→ YOUR GOAL
Where "Returns" occurs in a line of the entries below, copy that line.

-------

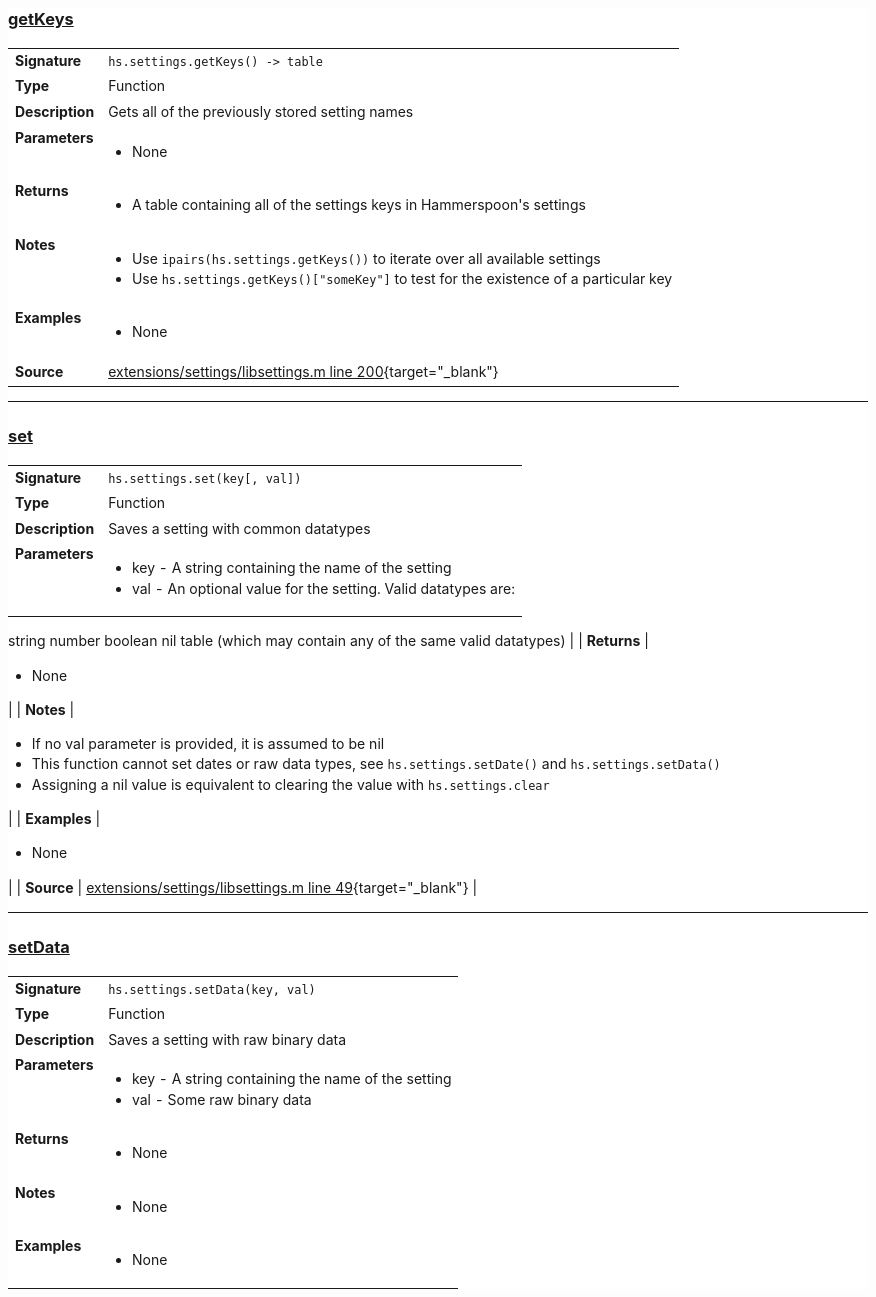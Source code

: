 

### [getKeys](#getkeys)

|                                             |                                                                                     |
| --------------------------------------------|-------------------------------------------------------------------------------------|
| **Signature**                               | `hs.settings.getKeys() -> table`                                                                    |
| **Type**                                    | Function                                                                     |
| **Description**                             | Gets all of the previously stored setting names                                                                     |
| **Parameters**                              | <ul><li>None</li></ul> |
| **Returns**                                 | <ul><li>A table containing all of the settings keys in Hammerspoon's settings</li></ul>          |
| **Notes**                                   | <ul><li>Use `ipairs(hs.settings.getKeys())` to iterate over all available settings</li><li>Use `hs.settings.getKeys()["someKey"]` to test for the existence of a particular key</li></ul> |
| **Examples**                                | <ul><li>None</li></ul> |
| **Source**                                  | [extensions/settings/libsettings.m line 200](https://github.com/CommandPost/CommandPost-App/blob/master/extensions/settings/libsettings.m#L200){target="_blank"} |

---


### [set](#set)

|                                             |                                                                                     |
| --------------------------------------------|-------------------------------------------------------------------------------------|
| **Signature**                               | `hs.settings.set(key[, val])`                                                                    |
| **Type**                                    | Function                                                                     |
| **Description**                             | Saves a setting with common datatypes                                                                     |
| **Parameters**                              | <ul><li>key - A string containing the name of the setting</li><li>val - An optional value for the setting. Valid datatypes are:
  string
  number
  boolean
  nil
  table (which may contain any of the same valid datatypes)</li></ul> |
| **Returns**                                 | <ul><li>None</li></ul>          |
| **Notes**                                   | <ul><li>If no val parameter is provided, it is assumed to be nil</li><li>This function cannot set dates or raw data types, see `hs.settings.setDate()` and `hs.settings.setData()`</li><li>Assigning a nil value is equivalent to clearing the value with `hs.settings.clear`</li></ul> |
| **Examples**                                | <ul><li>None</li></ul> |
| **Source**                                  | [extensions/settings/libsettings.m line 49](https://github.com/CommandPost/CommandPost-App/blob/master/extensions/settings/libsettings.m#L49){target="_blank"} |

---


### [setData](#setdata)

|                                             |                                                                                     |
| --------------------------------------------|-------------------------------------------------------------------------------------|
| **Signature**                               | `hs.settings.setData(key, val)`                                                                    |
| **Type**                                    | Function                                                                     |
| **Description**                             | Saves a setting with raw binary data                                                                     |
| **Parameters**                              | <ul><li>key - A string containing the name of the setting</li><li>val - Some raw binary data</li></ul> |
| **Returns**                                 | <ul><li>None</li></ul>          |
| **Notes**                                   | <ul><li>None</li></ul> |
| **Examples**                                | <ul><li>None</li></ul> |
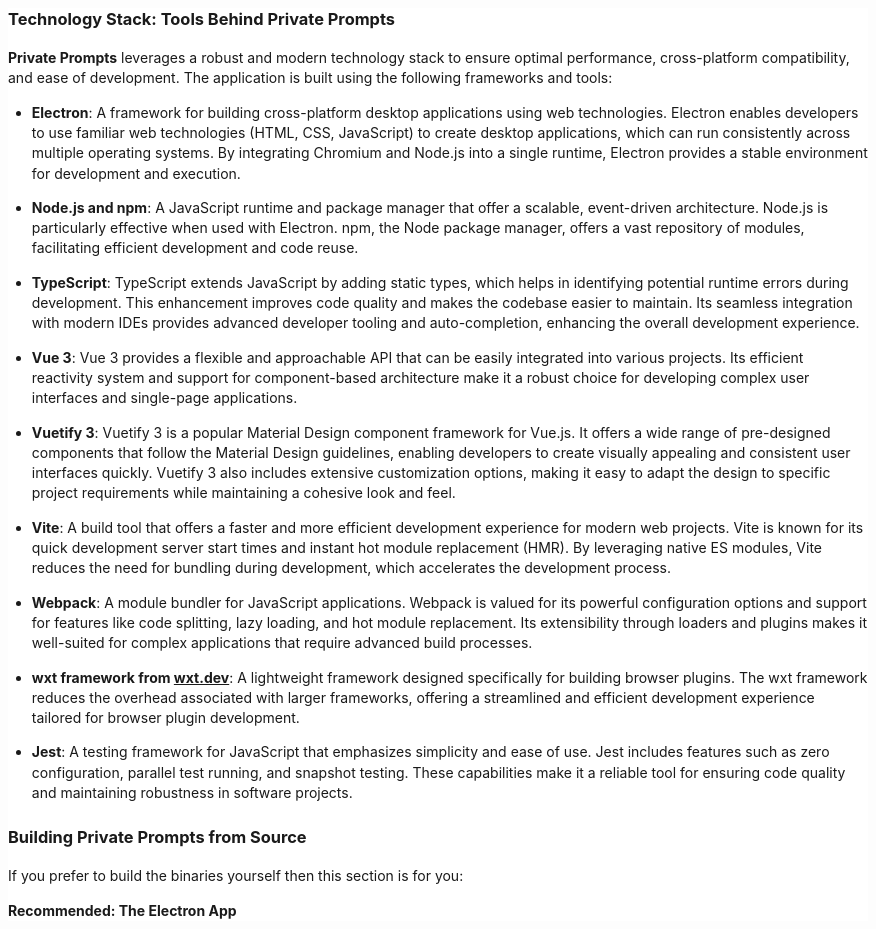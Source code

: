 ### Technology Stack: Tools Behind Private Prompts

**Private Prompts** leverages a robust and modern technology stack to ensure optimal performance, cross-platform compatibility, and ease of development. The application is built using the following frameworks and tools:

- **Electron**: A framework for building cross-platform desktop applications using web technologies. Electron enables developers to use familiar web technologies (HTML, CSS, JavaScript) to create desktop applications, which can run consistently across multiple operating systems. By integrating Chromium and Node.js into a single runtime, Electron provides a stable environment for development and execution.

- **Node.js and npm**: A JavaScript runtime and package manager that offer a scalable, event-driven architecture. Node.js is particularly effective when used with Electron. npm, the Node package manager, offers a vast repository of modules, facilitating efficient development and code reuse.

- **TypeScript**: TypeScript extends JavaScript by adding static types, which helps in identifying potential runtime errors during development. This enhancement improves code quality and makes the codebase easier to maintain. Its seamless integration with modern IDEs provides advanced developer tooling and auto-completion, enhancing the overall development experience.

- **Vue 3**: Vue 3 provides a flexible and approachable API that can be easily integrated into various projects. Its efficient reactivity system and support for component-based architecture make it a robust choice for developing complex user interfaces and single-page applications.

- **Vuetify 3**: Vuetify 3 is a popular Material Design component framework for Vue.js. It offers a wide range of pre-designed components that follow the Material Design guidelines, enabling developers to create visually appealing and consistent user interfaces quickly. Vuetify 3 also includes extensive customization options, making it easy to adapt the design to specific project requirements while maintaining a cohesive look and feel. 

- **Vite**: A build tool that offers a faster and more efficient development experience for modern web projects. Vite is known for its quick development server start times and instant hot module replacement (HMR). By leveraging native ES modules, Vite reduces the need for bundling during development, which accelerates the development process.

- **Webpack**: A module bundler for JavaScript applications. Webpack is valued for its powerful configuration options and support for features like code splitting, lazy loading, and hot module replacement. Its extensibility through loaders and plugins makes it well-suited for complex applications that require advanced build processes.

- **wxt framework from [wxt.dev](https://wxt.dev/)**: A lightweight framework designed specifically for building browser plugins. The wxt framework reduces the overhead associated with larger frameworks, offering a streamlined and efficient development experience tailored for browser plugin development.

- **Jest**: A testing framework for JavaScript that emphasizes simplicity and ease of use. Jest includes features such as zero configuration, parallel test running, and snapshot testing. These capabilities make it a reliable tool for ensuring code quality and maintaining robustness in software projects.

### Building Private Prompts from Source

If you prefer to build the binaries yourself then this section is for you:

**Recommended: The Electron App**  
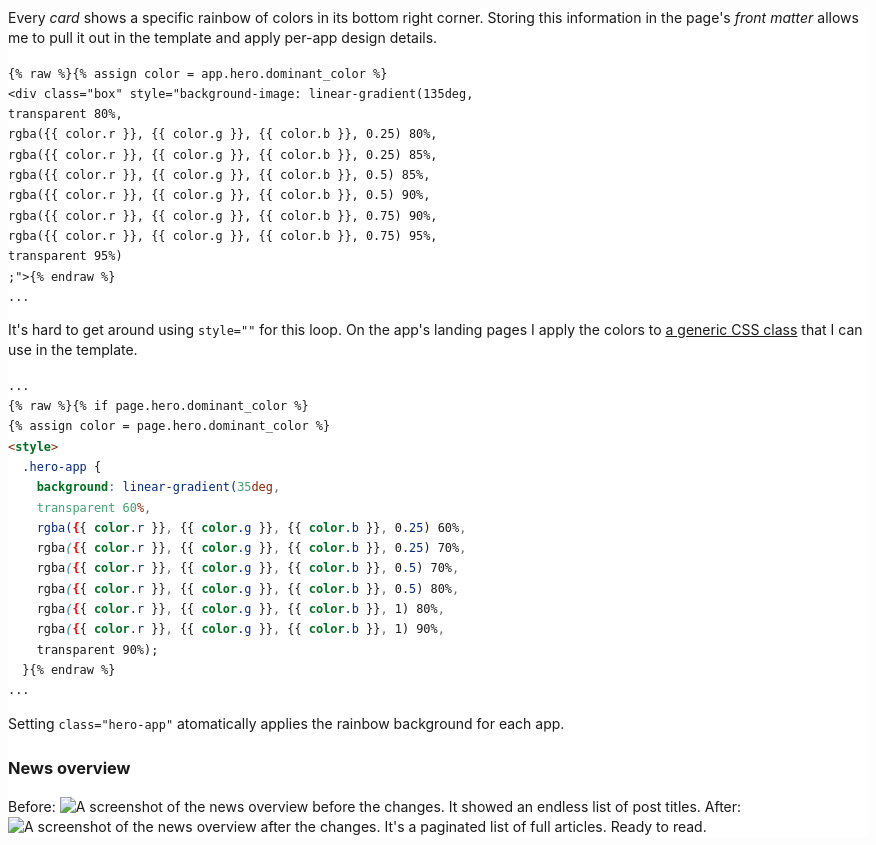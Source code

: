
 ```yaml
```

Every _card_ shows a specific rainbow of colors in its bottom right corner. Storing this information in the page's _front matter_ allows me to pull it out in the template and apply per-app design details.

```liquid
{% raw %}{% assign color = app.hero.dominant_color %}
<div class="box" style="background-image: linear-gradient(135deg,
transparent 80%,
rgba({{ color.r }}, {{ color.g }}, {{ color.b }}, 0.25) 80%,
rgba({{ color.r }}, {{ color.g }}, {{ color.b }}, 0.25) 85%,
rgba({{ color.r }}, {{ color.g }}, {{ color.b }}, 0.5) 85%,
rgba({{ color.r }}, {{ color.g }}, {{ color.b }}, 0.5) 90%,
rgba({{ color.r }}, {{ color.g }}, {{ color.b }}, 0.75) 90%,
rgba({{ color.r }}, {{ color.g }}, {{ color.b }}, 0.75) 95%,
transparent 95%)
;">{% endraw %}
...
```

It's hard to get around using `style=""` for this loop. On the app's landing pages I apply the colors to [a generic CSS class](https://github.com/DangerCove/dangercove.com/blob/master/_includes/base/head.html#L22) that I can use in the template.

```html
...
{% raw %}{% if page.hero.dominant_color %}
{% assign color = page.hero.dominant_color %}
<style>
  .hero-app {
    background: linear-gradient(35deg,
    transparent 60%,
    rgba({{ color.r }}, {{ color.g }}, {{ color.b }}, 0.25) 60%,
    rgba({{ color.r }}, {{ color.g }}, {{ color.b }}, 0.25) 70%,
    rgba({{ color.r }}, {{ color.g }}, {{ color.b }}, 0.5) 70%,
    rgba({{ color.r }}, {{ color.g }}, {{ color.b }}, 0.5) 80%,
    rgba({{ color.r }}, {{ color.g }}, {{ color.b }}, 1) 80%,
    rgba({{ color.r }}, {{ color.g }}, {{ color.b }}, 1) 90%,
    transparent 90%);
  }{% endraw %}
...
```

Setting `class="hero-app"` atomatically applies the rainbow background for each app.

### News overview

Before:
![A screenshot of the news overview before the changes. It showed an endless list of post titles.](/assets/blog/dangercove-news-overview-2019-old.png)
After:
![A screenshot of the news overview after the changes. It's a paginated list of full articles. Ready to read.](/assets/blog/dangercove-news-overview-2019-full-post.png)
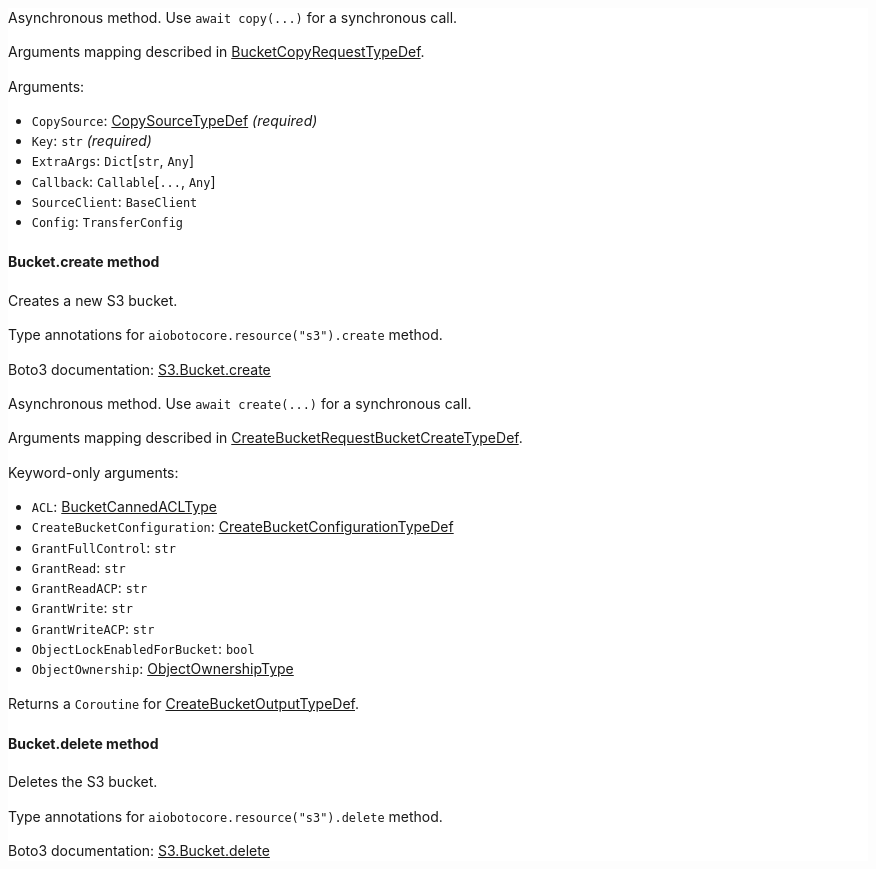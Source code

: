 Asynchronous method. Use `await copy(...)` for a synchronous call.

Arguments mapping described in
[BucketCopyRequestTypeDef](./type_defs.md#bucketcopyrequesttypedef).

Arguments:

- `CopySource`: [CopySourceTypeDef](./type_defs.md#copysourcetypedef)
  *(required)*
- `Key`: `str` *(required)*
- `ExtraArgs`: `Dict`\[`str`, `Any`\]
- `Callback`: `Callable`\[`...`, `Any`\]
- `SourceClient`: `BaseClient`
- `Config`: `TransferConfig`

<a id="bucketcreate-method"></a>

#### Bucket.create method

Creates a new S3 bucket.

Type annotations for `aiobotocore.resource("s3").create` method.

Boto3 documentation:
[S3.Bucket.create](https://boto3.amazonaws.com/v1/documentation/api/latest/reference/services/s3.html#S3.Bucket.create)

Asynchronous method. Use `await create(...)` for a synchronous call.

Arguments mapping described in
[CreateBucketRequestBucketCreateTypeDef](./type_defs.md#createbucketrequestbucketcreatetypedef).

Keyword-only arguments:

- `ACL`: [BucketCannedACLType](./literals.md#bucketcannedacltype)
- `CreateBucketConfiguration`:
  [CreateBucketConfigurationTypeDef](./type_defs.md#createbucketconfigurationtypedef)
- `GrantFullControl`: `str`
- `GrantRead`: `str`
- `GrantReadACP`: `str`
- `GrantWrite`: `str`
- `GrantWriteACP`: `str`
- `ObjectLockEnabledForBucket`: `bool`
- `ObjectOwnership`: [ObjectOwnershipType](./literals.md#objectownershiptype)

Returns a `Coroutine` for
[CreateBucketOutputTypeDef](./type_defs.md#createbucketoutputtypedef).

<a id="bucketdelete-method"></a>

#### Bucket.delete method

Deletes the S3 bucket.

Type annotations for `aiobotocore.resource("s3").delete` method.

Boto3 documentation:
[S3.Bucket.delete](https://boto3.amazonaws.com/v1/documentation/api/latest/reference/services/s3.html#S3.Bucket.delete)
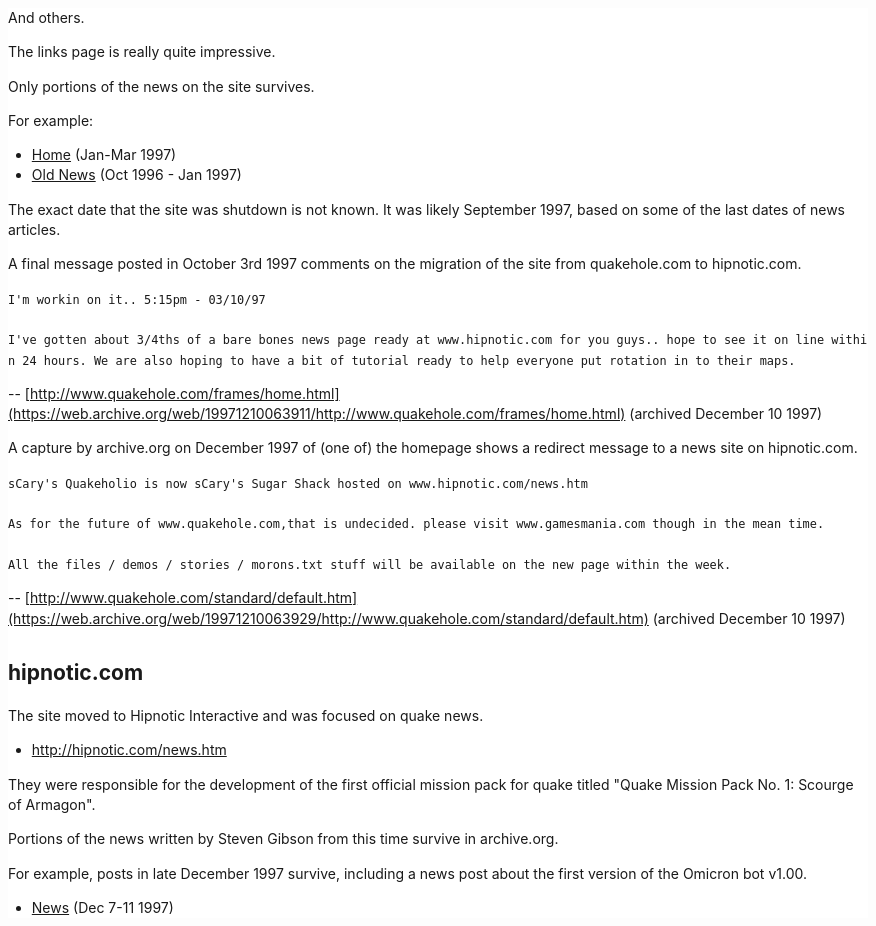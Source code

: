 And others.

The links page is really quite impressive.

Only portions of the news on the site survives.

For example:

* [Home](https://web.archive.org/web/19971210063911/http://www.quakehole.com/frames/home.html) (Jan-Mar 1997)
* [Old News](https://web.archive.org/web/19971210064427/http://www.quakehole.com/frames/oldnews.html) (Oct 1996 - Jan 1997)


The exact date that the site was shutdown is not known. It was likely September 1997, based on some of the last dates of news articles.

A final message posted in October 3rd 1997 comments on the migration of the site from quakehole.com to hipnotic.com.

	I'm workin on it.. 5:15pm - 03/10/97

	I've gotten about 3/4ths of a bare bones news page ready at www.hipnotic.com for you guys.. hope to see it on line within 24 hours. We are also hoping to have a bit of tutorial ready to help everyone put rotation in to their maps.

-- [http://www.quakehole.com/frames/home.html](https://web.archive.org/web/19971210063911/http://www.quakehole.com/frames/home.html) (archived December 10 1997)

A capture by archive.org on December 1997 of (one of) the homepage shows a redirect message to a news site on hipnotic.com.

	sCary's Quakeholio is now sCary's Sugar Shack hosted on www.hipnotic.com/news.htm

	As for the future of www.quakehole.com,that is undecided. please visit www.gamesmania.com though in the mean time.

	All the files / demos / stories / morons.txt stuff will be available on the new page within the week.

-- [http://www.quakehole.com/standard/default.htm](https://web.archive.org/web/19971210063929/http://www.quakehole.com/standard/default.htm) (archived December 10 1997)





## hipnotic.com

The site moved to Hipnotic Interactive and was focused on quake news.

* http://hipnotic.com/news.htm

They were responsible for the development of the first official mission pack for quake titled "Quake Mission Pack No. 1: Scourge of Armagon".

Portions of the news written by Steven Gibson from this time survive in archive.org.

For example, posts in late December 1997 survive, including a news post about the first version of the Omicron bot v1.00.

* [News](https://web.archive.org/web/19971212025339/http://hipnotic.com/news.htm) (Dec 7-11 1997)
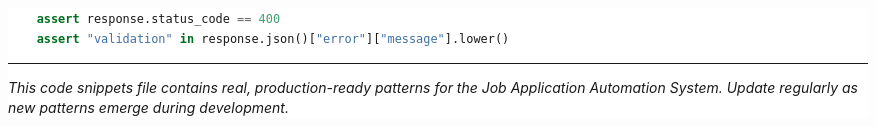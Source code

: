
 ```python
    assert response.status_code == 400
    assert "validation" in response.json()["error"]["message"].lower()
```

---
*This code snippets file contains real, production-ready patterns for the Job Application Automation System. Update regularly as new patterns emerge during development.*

-------

→ RESPONSE
| **Returns**                                 | <ul><li>A table containing all of the settings keys in Hammerspoon's settings</li></ul>          |
| **Returns**                                 | <ul><li>None</li></ul>          |
| **Returns**                                 | <ul><li>None</li></ul>          |
Returns a `Coroutine` for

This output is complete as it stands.